Adán Peña, coordinador general de estrategias estatales en la Alianza Nacional para la Conservación del Jaguar (ANCJ), señala que este crecimiento supera las expectativas y se han encontrado jaguares en territorios donde no se les esperaba, como en ciertas zonas de Aguascalientes y Guerrero. Sin embargo, a pesar de este éxito, el jaguar sigue clasificado como una especie en peligro de extinción en el país. El mayor desafío para su supervivencia sigue siendo la pérdida de hábitat a causa de la actividad humana.
El estudio que arrojó estos resultados es el más exhaustivo realizado en México sobre una especie específica. Cubrió 414,000 áreas muestreadas en 15 estados y fue posible gracias a la colaboración de casi 50 investigadores, comunidades locales, el gobierno y la sociedad civil. Se utilizaron 920 cámaras trampa para el monitoreo, lo que lo convierte en el segundo estudio más ambicioso de su tipo en el continente, solo superado por uno en el Amazonas.
Para asegurar la recuperación total de la especie, se estima que se necesitarían más de 30 años para alcanzar una población de 8,000 individuos, aunque con un mayor esfuerzo, este objetivo podría lograrse en 15 o 20 años. Para ello, es crucial implementar diversas medidas de protección.

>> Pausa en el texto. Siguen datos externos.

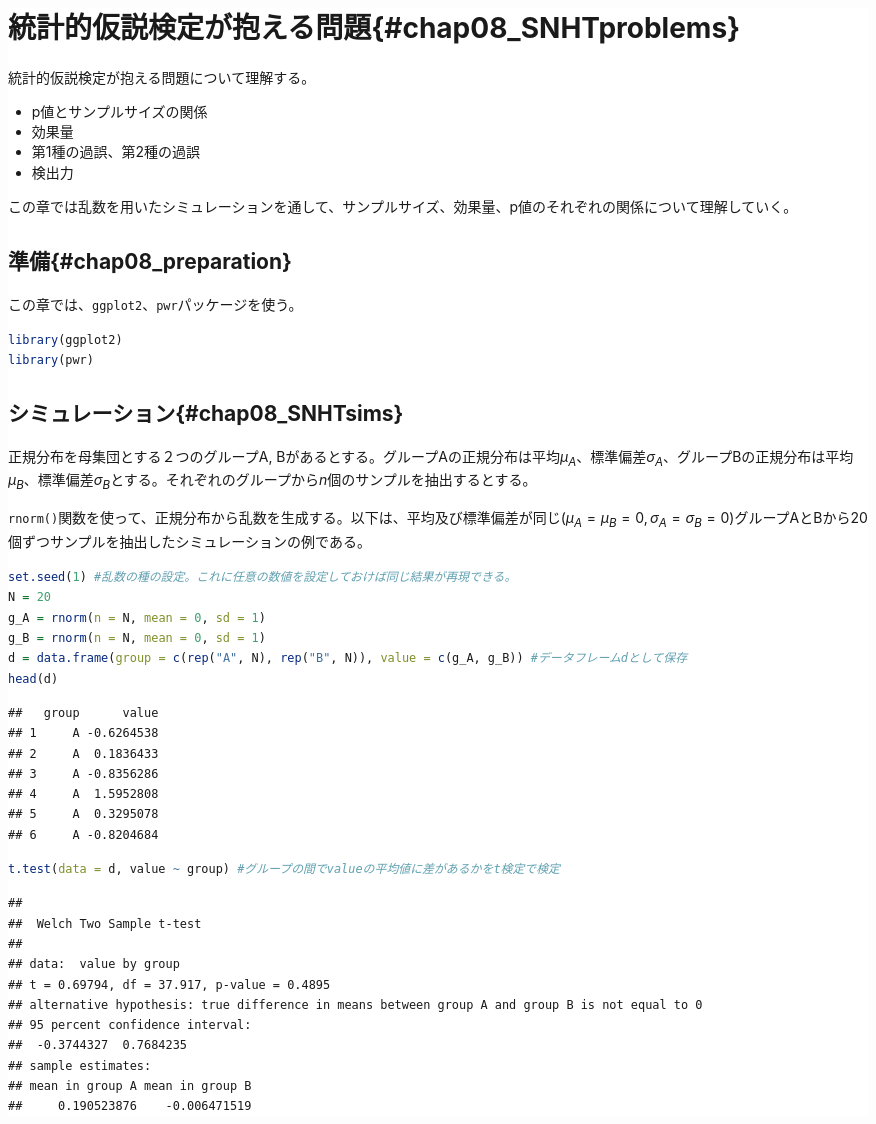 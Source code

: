 

# 統計的仮説検定が抱える問題{#chap08_SNHTproblems}

統計的仮説検定が抱える問題について理解する。

-   p値とサンプルサイズの関係  
-   効果量  
-   第1種の過誤、第2種の過誤  
-   検出力  
  
この章では乱数を用いたシミュレーションを通して、サンプルサイズ、効果量、p値のそれぞれの関係について理解していく。

## 準備{#chap08_preparation}

この章では、`ggplot2`、`pwr`パッケージを使う。


``` r
library(ggplot2)
library(pwr)
```

## シミュレーション{#chap08_SNHTsims}

正規分布を母集団とする２つのグループA, Bがあるとする。グループAの正規分布は平均$\mu_{A}$、標準偏差$\sigma_{A}$、グループBの正規分布は平均$\mu_{B}$、標準偏差$\sigma_{B}$とする。それぞれのグループから$n$個のサンプルを抽出するとする。  
  
`rnorm()`関数を使って、正規分布から乱数を生成する。以下は、平均及び標準偏差が同じ($\mu_{A} = \mu_{B} = 0, \sigma_{A} = \sigma_{B} = 0$)グループAとBから20個ずつサンプルを抽出したシミュレーションの例である。



``` r
set.seed(1) #乱数の種の設定。これに任意の数値を設定しておけば同じ結果が再現できる。
N = 20
g_A = rnorm(n = N, mean = 0, sd = 1) 
g_B = rnorm(n = N, mean = 0, sd = 1) 
d = data.frame(group = c(rep("A", N), rep("B", N)), value = c(g_A, g_B)) #データフレームdとして保存
head(d)
```

```
##   group      value
## 1     A -0.6264538
## 2     A  0.1836433
## 3     A -0.8356286
## 4     A  1.5952808
## 5     A  0.3295078
## 6     A -0.8204684
```

``` r
t.test(data = d, value ~ group) #グループの間でvalueの平均値に差があるかをt検定で検定
```

```
## 
## 	Welch Two Sample t-test
## 
## data:  value by group
## t = 0.69794, df = 37.917, p-value = 0.4895
## alternative hypothesis: true difference in means between group A and group B is not equal to 0
## 95 percent confidence interval:
##  -0.3744327  0.7684235
## sample estimates:
## mean in group A mean in group B 
##     0.190523876    -0.006471519
```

Una de las acciones más importantes es fortalecer el papel de las áreas naturales protegidas con recursos adecuados. La conservación de los corredores biológicos del jaguar también es vital, y la construcción de pasos de fauna en carreteras y vías férreas ha demostrado ser una estrategia exitosa para prevenir atropellos. En este sentido, el Tren Maya ha incorporado una gran cantidad de estos pasos, un ejemplo de cómo la infraestructura puede considerar la mitigación de su impacto en la vida silvestre.
Además de la pérdida de hábitat, otras amenazas clave son el tráfico ilegal de partes de jaguar y el conflicto con el ganado. En respuesta a estos problemas, la ANCJ propone la creación de un convenio con plataformas de venta en línea para frenar el comercio ilegal. Asimismo, se busca refinar programas como el seguro ganadero y promover incentivos para que las comunidades locales y los propietarios de terrenos vean en el jaguar a un aliado en lugar de una amenaza, como ya ocurre con éxito en Sonora.
La protección del jaguar es fundamental no solo para la especie en sí, sino para todo el ecosistema. Como especie «paraguas», el jaguar requiere grandes territorios para vivir, y al proteger su hábitat, se protege también a muchas otras especies que conviven con él. Si el jaguar prospera, es una clara señal de que el ecosistema está sano.